Correlation Between Intel and BP Plc
Can any of the company-specific risk be diversified away by investing in both Intel and BP Plc at the same time? Although using a correlation coefficient on its own may not help to predict future stock returns, this module helps to understand the diversifiable risk of combining Intel and BP Plc into the same portfolio, which is an essential part of the fundamental portfolio management process.
By analyzing existing cross correlation between Intel and BP plc, you can compare the effects of market volatilities on Intel and BP Plc and check how they will diversify away market risk if combined in the same portfolio for a given time horizon. You can also utilize pair trading strategies of matching a long position in Intel with a short position of BP Plc. Check out your portfolio center. Please also check ongoing floating volatility patterns of Intel and BP Plc.
Diversification Opportunities for Intel and BP Plc
Very good diversification
The 3 months correlation between Intel and BSU is -0.38. Overlapping area represents the amount of risk that can be diversified away by holding Intel and BP plc in the same portfolio, assuming nothing else is changed. The correlation between historical prices or returns on BP plc and Intel is a relative statistical measure of the degree to which these equity instruments tend to move together. The correlation coefficient measures the extent to which returns on Intel are associated (or correlated) with BP Plc. Values of the correlation coefficient range from -1 to +1, where. The correlation of zero (0) is possible when the price movement of BP plc has no effect on the direction of Intel i.e., Intel and BP Plc go up and down completely randomly.
Pair Corralation between Intel and BP Plc
Assuming the 90 days trading horizon Intel is expected to generate 1.75 times more return on investment than BP Plc. However, Intel is 1.75 times more volatile than BP plc. It trades about 0.06 of its potential returns per unit of risk. BP plc is currently generating about 0.02 per unit of risk. If you would invest 1,809 in Intel on September 14, 2024 and sell it today you would earn a total of 162.00 from holding Intel or generate 8.96% return on investment over 90 days.

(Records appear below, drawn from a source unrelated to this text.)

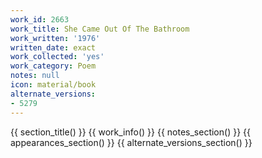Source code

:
 ```yaml
---
work_id: 2663
work_title: She Came Out Of The Bathroom
work_written: '1976'
written_date: exact
work_collected: 'yes'
work_category: Poem
notes: null
icon: material/book
alternate_versions:
- 5279
---
```


{{ section_title() }}
{{ work_info() }}
{{ notes_section() }}
{{ appearances_section() }}
{{ alternate_versions_section() }}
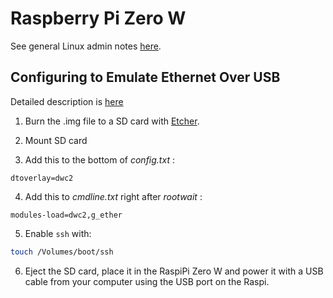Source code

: # Raspberry Pi Zero W 

See general Linux admin notes [here](./linux.md).

## Configuring to Emulate Ethernet Over USB

Detailed description is [here](https://www.thepolyglotdeveloper.com/2016/06/connect-raspberry-pi-zero-usb-cable-ssh/)

1. Burn the .img file to a SD card with [Etcher](https://etcher.io).

2. Mount SD card 

3. Add this to the bottom of  *config.txt* :
```
dtoverlay=dwc2
```

4. Add this to *cmdline.txt* right after *rootwait* :
```
modules-load=dwc2,g_ether
```

5. Enable `ssh` with:
```bash
touch /Volumes/boot/ssh
```

6. Eject the SD card, place it in the RaspiPi Zero W and power it with a USB cable from your
computer using the USB port on the Raspi.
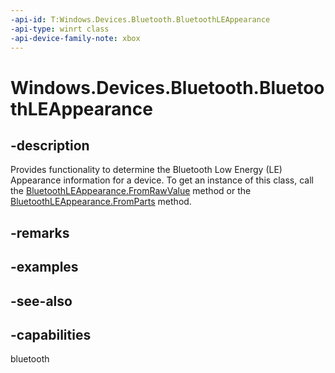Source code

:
 ```yaml
---
-api-id: T:Windows.Devices.Bluetooth.BluetoothLEAppearance
-api-type: winrt class
-api-device-family-note: xbox
---
```


<!-- Class syntax.
public class BluetoothLEAppearance : Windows.Devices.Bluetooth.IBluetoothLEAppearance
-->

# Windows.Devices.Bluetooth.BluetoothLEAppearance

## -description
Provides functionality to determine the Bluetooth Low Energy (LE) Appearance information for a device. To get an instance of this class, call the [BluetoothLEAppearance.FromRawValue](bluetoothleappearance_fromrawvalue.md) method or the [BluetoothLEAppearance.FromParts](bluetoothleappearance_fromparts.md) method.

## -remarks

## -examples

## -see-also

## -capabilities
bluetooth

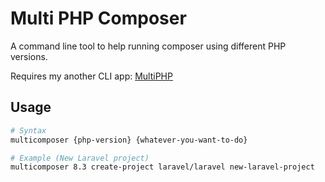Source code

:# Multi PHP Composer

A command line tool to help running composer using different PHP versions.

Requires my another CLI app: [MultiPHP](https://github.com/LevineLighto/rust-multiphp)


## Usage
```bash
# Syntax
multicomposer {php-version} {whatever-you-want-to-do}

# Example (New Laravel project)
multicomposer 8.3 create-project laravel/laravel new-laravel-project
```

Time Period | 3 Months [change] |
Direction | Moves Against |
Strength | Insignificant |
Accuracy | 100.0% |
Values | Daily Returns |
Intel vs. BP plc
Performance |
Timeline |
Intel |
BP plc |
Intel and BP Plc Volatility Contrast
Predicted Return Density |
Returns |
Pair Trading with Intel and BP Plc
The main advantage of trading using opposite Intel and BP Plc positions is that it hedges away some unsystematic risk. Because of two separate transactions, even if Intel position performs unexpectedly, BP Plc can make up some of the losses. Pair trading also minimizes risk from directional movements in the market. For example, if an entire industry or sector drops because of unexpected headlines, the short position in BP Plc will offset losses from the drop in BP Plc's long position.Intel vs. China Communications Services | Intel vs. THORNEY TECHS LTD | Intel vs. ACCSYS TECHPLC EO | Intel vs. FARO Technologies |
BP Plc vs. THORNEY TECHS LTD | BP Plc vs. Axcelis Technologies | BP Plc vs. FARO Technologies | BP Plc vs. GLG LIFE TECH |
Check out your portfolio center.Note that this page's information should be used as a complementary analysis to find the right mix of equity instruments to add to your existing portfolios or create a brand new portfolio. You can also try the Positions Ratings module to determine portfolio positions ratings based on digital equity recommendations. Macroaxis instant position ratings are based on combination of fundamental analysis and risk-adjusted market performance.